Every March, millions of Americans enter March Madness squares pools with nothing but hope — and that’s entirely by design. Unlike challenges that are a race to formulate the perfect bracket, squares are assigned randomly, meaning there is no strategy, no edge, and no skill that can tip the odds in your favor. You get what you get.
And while you have no say in which square you receive, you can know whether the square you’ve been handed has been a historical winner, or a longshot.
This report analyzes every Men’s NCAA Tournament final score from 1985 to 2025 (less 2020), identifying which final digit combinations have appeared most frequently and statistically exploring why certain squares are anything but a Cinderella Story.
The dataset used for this analysis was found via KStreet13’s public GitHub Repository, which is freely accessible and well-documented. Sports reference data of this nature is increasingly easy to find in the public domain — a testament to the growing culture of open-source data sharing.
Sidenote on Data Collection: This dataset was compiled through web scraping, a technique used to programmatically extract data from websites. Readers interested in the methodology behind web scraping can explore KStreet13’s repository directly, where the scraping engine is fully visible (under the ‘code’ folder) and well worth a look.
This analysis was conducted through the use of R scripts embedded
into this markdown file you are currently reading, leveraging the
tidyverse collection of packages for data manipulation and
visualization. The dataset was loaded directly from a local CSV file
(mentioned above).
library(tidyverse)
games <- read.csv("Game_Results.csv")
To get a feel for this data, let’s take a look at the structure
examining both the first and last few rows of the dataset using
head() and tail() functions.
## Seed1 Team1 Score1 Seed2 Team2 Score2 Round Year
## 1 1 Georgetown 68 16 Lehigh 43 64 1985
## 2 8 Temple 60 9 Virginia Tech 57 64 1985
## 3 5 SMU 85 12 Old Dominion 68 64 1985
## 4 ... ... ... ... ... ... ... ...
## 5 ... ... ... ... ... ... ... ...
## 6 ... ... ... ... ... ... ... ...
## 2584 1 Florida 79 1 Auburn 73 4 2025
## 2585 1 Houston 70 1 Duke 67 4 2025
## 2586 1 Florida 65 1 Houston 63 2 2025
One aspect of this dataset that greatly simplified the analysis is
that the winning team is consistently recorded under Team1,
Seed1, and Score1 — meaning the data was
already structured in a winner-first format. This removed the need to
manually sort or identify winners, allowing the analysis to move forward
both cleanly and efficiently.
That being said, let’s cover what each column indicates:
Seed1, Team1, Score1:
Winner’s seed, school name, and final score
Seed2,
Team2, Score2: Womp, womp, womp.
Round: Tournament round (64 –> Round 1, … , 4 –>
Final 4)
Year: Season year
Takeaway: We have the final buzzer results of all 2,586 contests played in the Men’s NCAA Tournament since the field expanded to 64 teams in 1985.

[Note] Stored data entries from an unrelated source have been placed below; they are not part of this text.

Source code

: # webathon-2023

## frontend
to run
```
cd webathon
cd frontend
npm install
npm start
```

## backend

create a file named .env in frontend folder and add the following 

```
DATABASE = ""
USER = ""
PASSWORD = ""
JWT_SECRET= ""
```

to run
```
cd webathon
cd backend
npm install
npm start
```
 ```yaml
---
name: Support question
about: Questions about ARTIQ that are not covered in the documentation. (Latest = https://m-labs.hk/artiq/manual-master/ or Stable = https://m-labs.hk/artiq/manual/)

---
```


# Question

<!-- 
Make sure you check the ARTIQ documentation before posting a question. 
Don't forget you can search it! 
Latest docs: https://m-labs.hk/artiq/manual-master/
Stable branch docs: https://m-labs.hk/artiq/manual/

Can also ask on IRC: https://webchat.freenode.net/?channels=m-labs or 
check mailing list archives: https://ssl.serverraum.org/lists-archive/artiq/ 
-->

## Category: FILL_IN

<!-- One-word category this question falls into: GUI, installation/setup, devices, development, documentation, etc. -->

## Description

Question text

Let’s get our feet wet with a classic box-and-whisker plot, comparing winning team final scores, to their opponents (losing teams).
Fig. 1: Distribution of Winning vs. Losing Scores (1985 - 2025)
At a macro level, this makes perfect sense; winning teams score higher across the board than their opponents. But, if you look carefully, we have an edge case.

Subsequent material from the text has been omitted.